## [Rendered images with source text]
====
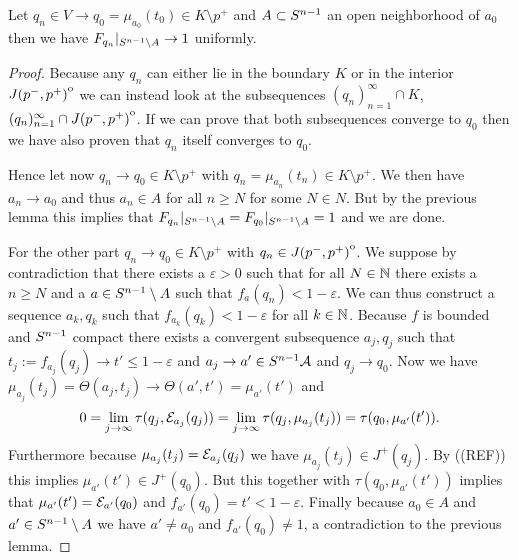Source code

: \begin{lemma}\label{lem:convto1}
    Let $q_n\in V\to q_0=\mu_{a_0}(t_0)\in K\setminus{p^+}$ and $A\subset {S^{n-1}}$ an open neighborhood of $a_0$ then we have $F_{q_n}\rvert_{{S^{n-1}}\setminus A} \to 1$ uniformly.
\end{lemma}
\begin{proof}
    Because any $q_n$ can either lie in the boundary $K$ or in the interior ${\kern0ptJ(p^-,p^+)}^{\mathrm{o}}$ we can instead look at the subsequences $(q_n)_{n=1}^\infty \cap K$, $(q_n)_{n=1}^\infty \cap {\kern0ptJ(p^-,p^+)}^{\mathrm{o}}$. If we can prove that both subsequences converge to $q_0$ then we have also proven that $q_n$ itself converges to $q_0$. 

    Hence let now $q_n \to q_0\in K\setminus p^+$ with $q_n=\mu_{a_n}(t_n) \in K\setminus p^+$. We then have $a_n\to a_0$ and thus $a_n \in A$ for all $n\ge N$ for some $N\in N$. But by the previous lemma this implies that $F_{q_n}\rvert_{{S^{n-1}}\setminus A} = F_{q_0}\rvert_{{S^{n-1}}\setminus A} = 1$ and we are done.

    For the other part $q_n \to q_0\in K\setminus p^+$ with $q_n \in {\kern0ptJ(p^-,p^+)}^{\mathrm{o}}$.
    We suppose by contradiction that there exists a $\varepsilon>0$ such that for all $N\in \mathbb{N}$ there exists a $n\ge N$ and a $a\in {S^{n-1}}\setminus A$ such that $f_a(q_n)<1-\varepsilon$. We can thus construct a sequence $a_k, q_k$ such that $f_{a_k}(q_k)<1-\varepsilon$ for all $k\in \mathbb{N}$. Because $f$ is bounded and ${S^{n-1}}$ compact there exists a convergent subsequence $a_j,q_j$ such that $t_j:=f_{a_j}(q_j)\to t'\leq 1-\varepsilon$ and $a_j \to a'\in {S^{n-1}}\mathcal{A}$ and $q_j\to q_0$. Now we have $\mu_{a_j}(t_j) = \Theta(a_j,t_j) \to \Theta(a',t')=\mu_{a'}(t')$ and 
    \[
        0 = \lim_{j\to \infty}\tau(q_j,{\mathcal{E}}_{a_j}(q_j)) = \lim_{j\to \infty}\tau(q_j,\mu_{a_j}(t_j)) = \tau(q_0,\mu_{a'}(t')).
    \]
    Furthermore because $\mu_{a_j}(t_j)={\mathcal{E}}_{a_j}(q_j)$ we have $\mu_{a_j}(t_j)\in J^+(q_j)$. By ((REF)) this implies $\mu_{a'}(t')\in J^+(q_0)$. But this together with $\tau(q_0,\mu_{a'}(t'))$ implies that $\mu_{a'}(t')={\mathcal{E}}_{a'}(q_0)$ and $f_{a'}(q_0)=t'<1-\varepsilon$. Finally because $a_0\in A$ and $a'\in {S^{n-1}}\setminus A$ we have $a'\neq a_0$ and $f_{a'}(q_0)\neq 1$, a contradiction to the previous lemma.
\end{proof}


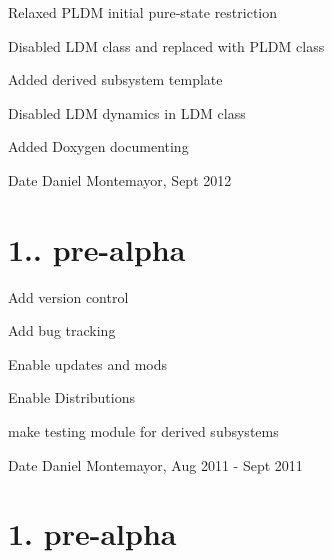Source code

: \begin{DoxyItemize}
\item Relaxed P\+L\+D\+M initial pure-\/state restriction
\item Disabled L\+D\+M class and replaced with P\+L\+D\+M class
\item Added derived subsystem template
\item Disabled L\+D\+M dynamics in L\+D\+M class
\item Added Doxygen documenting \begin{DoxyDate}{Date}
Daniel Montemayor, Sept 2012
\end{DoxyDate}

\end{DoxyItemize}\hypertarget{_tags_v1_0_1pa}{}\section{1.. pre-\/alpha}\label{_tags_v1_0_1pa}

\begin{DoxyItemize}
\item Add version control
\item Add bug tracking
\item Enable updates and mods
\item Enable Distributions
\item make testing module for derived subsystems \begin{DoxyDate}{Date}
Daniel Montemayor, Aug 2011 -\/ Sept 2011
\end{DoxyDate}

\end{DoxyItemize}\hypertarget{_tags_v1_0pa}{}\section{1. pre-\/alpha}\label{_tags_v1_0pa}


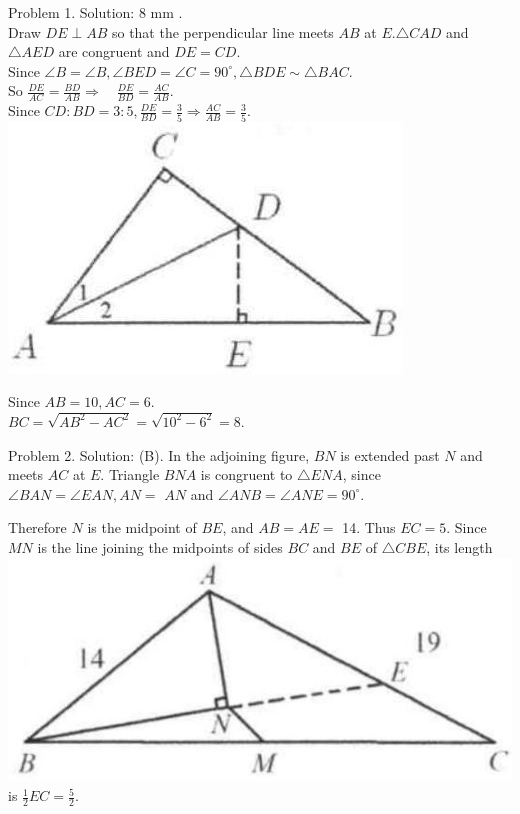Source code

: \documentclass[10pt]{article}
\begin{document}
Problem 1. Solution: 8 mm .\\
Draw \(D E \perp A B\) so that the perpendicular line meets \(A B\) at \(E . \triangle C A D\) and \(\triangle A E D\) are congruent and \(D E=C D\).\\
Since \(\angle B=\angle B, \angle B E D=\angle C=90^{\circ}, \triangle B D E \sim \triangle B A C\).\\
So \(\frac{D E}{A C}=\frac{B D}{A B} \Rightarrow \quad \frac{D E}{B D}=\frac{A C}{A B}\).\\
Since \(C D: B D=3: 5, \frac{D E}{B D}=\frac{3}{5} \Rightarrow \frac{A C}{A B}=\frac{3}{5}\).\\
\includegraphics[max width=\textwidth, center]{2025_04_17_97bc1f7e44d93c271a88g-067}

Since \(A B=10, A C=6\).\\
\(B C=\sqrt{A B^{2}-A C^{2}}=\sqrt{10^{2}-6^{2}}=8\).

Problem 2. Solution: (B).
In the adjoining figure, \(B N\) is extended past \(N\) and meets \(A C\) at \(E\). Triangle \(B N A\) is congruent to \(\triangle E N A\), since \(\angle B A N=\angle E A N, A N=\) \(A N\) and \(\angle A N B=\angle A N E=90^{\circ}\).

Therefore \(N\) is the midpoint of \(B E\), and \(A B=A E=\) 14. Thus \(E C=5\). Since \(M N\) is the line joining the midpoints of sides \(B C\) and \(B E\) of \(\triangle C B E\), its length\\
\includegraphics[max width=\textwidth]{2025_04_17_97bc1f7e44d93c271a88g-067(2)} is \(\frac{1}{2} E C=\frac{5}{2}\).
\end{document}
====
## [WORK TO COMPLETE]
Answer with the count alone: how many lines in the data above have "Solution" in them?

## [OUTPUT OF THE TASK]
2